**PROMPT**
Write out every line below again exactly as it stands, skipping each image.

Stored data entries
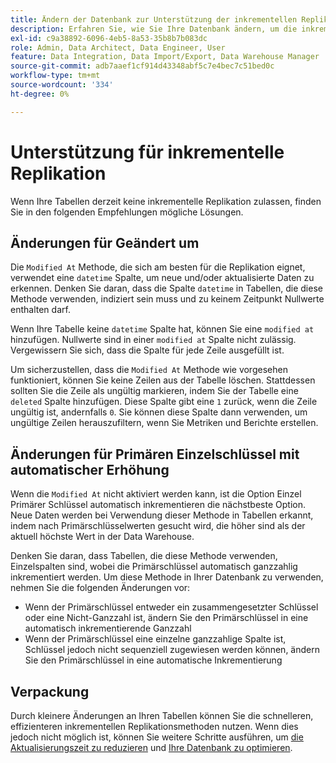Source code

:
 ```yaml
---
title: Ändern der Datenbank zur Unterstützung der inkrementellen Replikation
description: Erfahren Sie, wie Sie Ihre Datenbank ändern, um die inkrementelle Replikation zu unterstützen.
exl-id: c9a38892-6096-4eb5-8a53-35b8b7b083dc
role: Admin, Data Architect, Data Engineer, User
feature: Data Integration, Data Import/Export, Data Warehouse Manager
source-git-commit: adb7aaef1cf914d43348abf5c7e4bec7c51bed0c
workflow-type: tm+mt
source-wordcount: '334'
ht-degree: 0%

---
```


# Unterstützung für inkrementelle Replikation

Wenn Ihre Tabellen derzeit keine inkrementelle Replikation zulassen, finden Sie in den folgenden Empfehlungen mögliche Lösungen.

## Änderungen für Geändert um

Die `Modified At` Methode, die sich am besten für die Replikation eignet, verwendet eine `datetime` Spalte, um neue und/oder aktualisierte Daten zu erkennen. Denken Sie daran, dass die Spalte `datetime` in Tabellen, die diese Methode verwenden, indiziert sein muss und zu keinem Zeitpunkt Nullwerte enthalten darf.

Wenn Ihre Tabelle keine `datetime` Spalte hat, können Sie eine `modified at` hinzufügen. Nullwerte sind in einer `modified at` Spalte nicht zulässig. Vergewissern Sie sich, dass die Spalte für jede Zeile ausgefüllt ist.

Um sicherzustellen, dass die `Modified At` Methode wie vorgesehen funktioniert, können Sie keine Zeilen aus der Tabelle löschen. Stattdessen sollten Sie die Zeile als ungültig markieren, indem Sie der Tabelle eine `deleted` Spalte hinzufügen. Diese Spalte gibt eine `1` zurück, wenn die Zeile ungültig ist, andernfalls `0`. Sie können diese Spalte dann verwenden, um ungültige Zeilen herauszufiltern, wenn Sie Metriken und Berichte erstellen.

## Änderungen für Primären Einzelschlüssel mit automatischer Erhöhung

Wenn die `Modified At` nicht aktiviert werden kann, ist die Option Einzel Primärer Schlüssel automatisch inkrementieren die nächstbeste Option. Neue Daten werden bei Verwendung dieser Methode in Tabellen erkannt, indem nach Primärschlüsselwerten gesucht wird, die höher sind als der aktuell höchste Wert in der Data Warehouse.

Denken Sie daran, dass Tabellen, die diese Methode verwenden, Einzelspalten sind, wobei die Primärschlüssel automatisch ganzzahlig inkrementiert werden. Um diese Methode in Ihrer Datenbank zu verwenden, nehmen Sie die folgenden Änderungen vor:

* Wenn der Primärschlüssel entweder ein zusammengesetzter Schlüssel oder eine Nicht-Ganzzahl ist, ändern Sie den Primärschlüssel in eine automatisch inkrementierende Ganzzahl
* Wenn der Primärschlüssel eine einzelne ganzzahlige Spalte ist, Schlüssel jedoch nicht sequenziell zugewiesen werden können, ändern Sie den Primärschlüssel in eine automatische Inkrementierung

## Verpackung

Durch kleinere Änderungen an Ihren Tabellen können Sie die schnelleren, effizienteren inkrementellen Replikationsmethoden nutzen. Wenn dies jedoch nicht möglich ist, können Sie weitere Schritte ausführen, um [die Aktualisierungszeit zu reduzieren](../best-practices/reduce-update-cycle-time.md) und [Ihre Datenbank zu optimieren](../best-practices/opt-db-analysis.md).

**RESULT**
Source code

:
 ```yaml
---
title: Ändern der Datenbank zur Unterstützung der inkrementellen Replikation
description: Erfahren Sie, wie Sie Ihre Datenbank ändern, um die inkrementelle Replikation zu unterstützen.
exl-id: c9a38892-6096-4eb5-8a53-35b8b7b083dc
role: Admin, Data Architect, Data Engineer, User
feature: Data Integration, Data Import/Export, Data Warehouse Manager
source-git-commit: adb7aaef1cf914d43348abf5c7e4bec7c51bed0c
workflow-type: tm+mt
source-wordcount: '334'
ht-degree: 0%

---
```


# Unterstützung für inkrementelle Replikation

Wenn Ihre Tabellen derzeit keine inkrementelle Replikation zulassen, finden Sie in den folgenden Empfehlungen mögliche Lösungen.

## Änderungen für Geändert um

Die `Modified At` Methode, die sich am besten für die Replikation eignet, verwendet eine `datetime` Spalte, um neue und/oder aktualisierte Daten zu erkennen. Denken Sie daran, dass die Spalte `datetime` in Tabellen, die diese Methode verwenden, indiziert sein muss und zu keinem Zeitpunkt Nullwerte enthalten darf.

Wenn Ihre Tabelle keine `datetime` Spalte hat, können Sie eine `modified at` hinzufügen. Nullwerte sind in einer `modified at` Spalte nicht zulässig. Vergewissern Sie sich, dass die Spalte für jede Zeile ausgefüllt ist.

Um sicherzustellen, dass die `Modified At` Methode wie vorgesehen funktioniert, können Sie keine Zeilen aus der Tabelle löschen. Stattdessen sollten Sie die Zeile als ungültig markieren, indem Sie der Tabelle eine `deleted` Spalte hinzufügen. Diese Spalte gibt eine `1` zurück, wenn die Zeile ungültig ist, andernfalls `0`. Sie können diese Spalte dann verwenden, um ungültige Zeilen herauszufiltern, wenn Sie Metriken und Berichte erstellen.

## Änderungen für Primären Einzelschlüssel mit automatischer Erhöhung

Wenn die `Modified At` nicht aktiviert werden kann, ist die Option Einzel Primärer Schlüssel automatisch inkrementieren die nächstbeste Option. Neue Daten werden bei Verwendung dieser Methode in Tabellen erkannt, indem nach Primärschlüsselwerten gesucht wird, die höher sind als der aktuell höchste Wert in der Data Warehouse.

Denken Sie daran, dass Tabellen, die diese Methode verwenden, Einzelspalten sind, wobei die Primärschlüssel automatisch ganzzahlig inkrementiert werden. Um diese Methode in Ihrer Datenbank zu verwenden, nehmen Sie die folgenden Änderungen vor:

* Wenn der Primärschlüssel entweder ein zusammengesetzter Schlüssel oder eine Nicht-Ganzzahl ist, ändern Sie den Primärschlüssel in eine automatisch inkrementierende Ganzzahl
* Wenn der Primärschlüssel eine einzelne ganzzahlige Spalte ist, Schlüssel jedoch nicht sequenziell zugewiesen werden können, ändern Sie den Primärschlüssel in eine automatische Inkrementierung

## Verpackung

Durch kleinere Änderungen an Ihren Tabellen können Sie die schnelleren, effizienteren inkrementellen Replikationsmethoden nutzen. Wenn dies jedoch nicht möglich ist, können Sie weitere Schritte ausführen, um [die Aktualisierungszeit zu reduzieren](../best-practices/reduce-update-cycle-time.md) und [Ihre Datenbank zu optimieren](../best-practices/opt-db-analysis.md).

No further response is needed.